The officers darted in quickly, cleaving the crowd in two and leaving a swirling wake of chaos. On a bullhorn, a woman who had previously led an hours-long march yelled for the protesters to stand their ground. Some stayed. Others ran. Always there were a few people walking, slowly.
Seconds later, the police stopped, and a man in a sweaty white tank top — everyone and everything was dripped with sweat Tuesday night — charged toward the line. But before he made it to the officers, other protesters grabbed him, talked him down.
Then the police started walking again. Advance. Stop. Advance. Stop. "Move!" one of the officers would shout when they came within inches of the scattering protesters and media, the barrels of their assault rifles and shotguns pointed at the ground.
In spurts, the police corralled the crowd toward the parking lots at the corner of W Florissant and Ferguson avenues. When they reached a chain-link fence, a group of St. Louis County officers pushed it down, then drove the crowd that remained up and over. As the protesters retreated, waves of chanting washed over isolated pockets. "Hands up, don't shoot." "Stand your ground." "We stay, that way."
And then, it was over. The crowd mostly dispersed, and all that was left were a handful of people — 20 or fewer — sitting in a parking lot that police said they could occupy all night.
Tuesday night and early Wednesday morning in Ferguson were all about tactics, and if the goal was to disperse the group more peacefully than in the past, those tactics worked.
Despite the intense interactions between police and protesters early Wednesday, most of Tuesday evening was peaceful. Tensions were high: When at one point police ran to arrest a man they later said was fighting, it looked like more violence might erupt. But ultimately, a handful of arrests and police staging up and down the street didn't spark violence.
As the protesters marched through the evening and the night wore on, the police began preparing to move the protesters into smaller and smaller areas. The first major push, just after 11 p.m. CT, was to clear a parking lot. People weren't happy as they retreated, but for the most part they didn't resist.
Next, police began lining the streets and the sidewalks, forming a kind of human wall that in many places forced everyone onto the sidewalks. There were gaps, but in general police began drastically reducing the amount of space protesters could use. That drove up tension within the crowd, but for the most part people retreated. The police kept squeezing the crowd into a smaller and smaller space. Apparently, every time the space got smaller, some people simply left.
The result was that police gradually whittled down the crowd, splintering people off until there was almost no one left. That produced a strikingly different scene than on nights past.
Unlike other nights, there were no clouds of tear gas and no smoke bombs late Tuesday and early Wednesday. None of the police wore gas masks. And whereas on other nights police and rioters formed opposing lines in the street, this time smaller groups of officers moved quickly into the crowd, dividing them and grabbing those they apparently saw as agitators.
For their part, the protesters also wanted a more peaceful outcome.

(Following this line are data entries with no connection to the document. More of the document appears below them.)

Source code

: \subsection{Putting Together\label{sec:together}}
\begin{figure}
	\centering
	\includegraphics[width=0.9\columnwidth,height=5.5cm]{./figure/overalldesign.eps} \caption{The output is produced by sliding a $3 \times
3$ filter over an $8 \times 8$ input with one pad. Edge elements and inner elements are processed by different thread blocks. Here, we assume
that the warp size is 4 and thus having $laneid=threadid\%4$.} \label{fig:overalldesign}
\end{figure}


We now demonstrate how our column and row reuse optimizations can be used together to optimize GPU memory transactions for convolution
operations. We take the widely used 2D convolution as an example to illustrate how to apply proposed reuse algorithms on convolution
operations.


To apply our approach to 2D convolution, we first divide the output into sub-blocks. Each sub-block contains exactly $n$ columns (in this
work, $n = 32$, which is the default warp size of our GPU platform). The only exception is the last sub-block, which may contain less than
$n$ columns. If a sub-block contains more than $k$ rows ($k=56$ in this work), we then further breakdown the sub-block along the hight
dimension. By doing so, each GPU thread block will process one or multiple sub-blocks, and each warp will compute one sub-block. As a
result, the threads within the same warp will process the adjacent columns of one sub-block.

Jeremy Phillips, who came from nearby St. Louis, told BuzzFeed afterward that he was glad that the Tuesday night protest was among the most peaceful. The confrontations that did happen angered him, but the ultimate result was essentially a best-case scenario. "That's as peaceful as it can get," he said.
At a press conference afterward, Missouri Highway Patrol Capt. Ron Johnson said the protest was indeed calmer than on previous nights; though there were 47 arrests, there were no Molotov cocktails or shootings. He insisted that a handful of "agitators" threw bottles at police, which prompted officers to moved into the crowds.
Johnson said also that a major part of Tuesday night's tactics included groups of local leaders and clergy, who circulated through the crowds during the evening and had a "calming presence."